Extracted data entries:
▼▼▼

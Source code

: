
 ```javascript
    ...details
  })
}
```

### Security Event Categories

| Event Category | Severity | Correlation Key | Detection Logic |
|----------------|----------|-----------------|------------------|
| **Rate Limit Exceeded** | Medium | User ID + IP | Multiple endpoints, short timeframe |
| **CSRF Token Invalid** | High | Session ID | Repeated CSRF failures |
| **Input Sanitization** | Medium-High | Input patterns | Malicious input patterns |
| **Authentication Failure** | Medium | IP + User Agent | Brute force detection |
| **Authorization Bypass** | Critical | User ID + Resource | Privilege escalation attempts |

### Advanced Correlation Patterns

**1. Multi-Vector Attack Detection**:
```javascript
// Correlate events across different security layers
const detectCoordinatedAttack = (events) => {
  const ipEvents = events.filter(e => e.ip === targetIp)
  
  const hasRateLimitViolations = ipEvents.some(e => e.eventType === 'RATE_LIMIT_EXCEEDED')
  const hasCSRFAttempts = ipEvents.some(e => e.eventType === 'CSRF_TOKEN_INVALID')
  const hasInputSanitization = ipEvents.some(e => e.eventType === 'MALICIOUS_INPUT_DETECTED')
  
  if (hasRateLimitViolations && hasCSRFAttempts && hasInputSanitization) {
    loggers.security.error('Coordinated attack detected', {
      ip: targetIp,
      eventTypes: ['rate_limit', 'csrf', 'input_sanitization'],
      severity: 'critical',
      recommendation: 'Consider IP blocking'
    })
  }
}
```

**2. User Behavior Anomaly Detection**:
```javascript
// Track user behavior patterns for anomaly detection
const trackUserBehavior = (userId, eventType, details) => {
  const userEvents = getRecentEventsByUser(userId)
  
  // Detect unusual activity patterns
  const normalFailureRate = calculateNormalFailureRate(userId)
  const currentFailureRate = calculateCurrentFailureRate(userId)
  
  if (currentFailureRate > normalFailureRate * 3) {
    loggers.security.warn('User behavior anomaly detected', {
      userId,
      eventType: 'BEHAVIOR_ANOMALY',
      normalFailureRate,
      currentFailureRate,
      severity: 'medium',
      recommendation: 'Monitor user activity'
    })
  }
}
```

▲▲▲

• What is required:
Lines holding the string "activity" in the records: how many are there? Give only the number.

• Output of the exercise:
2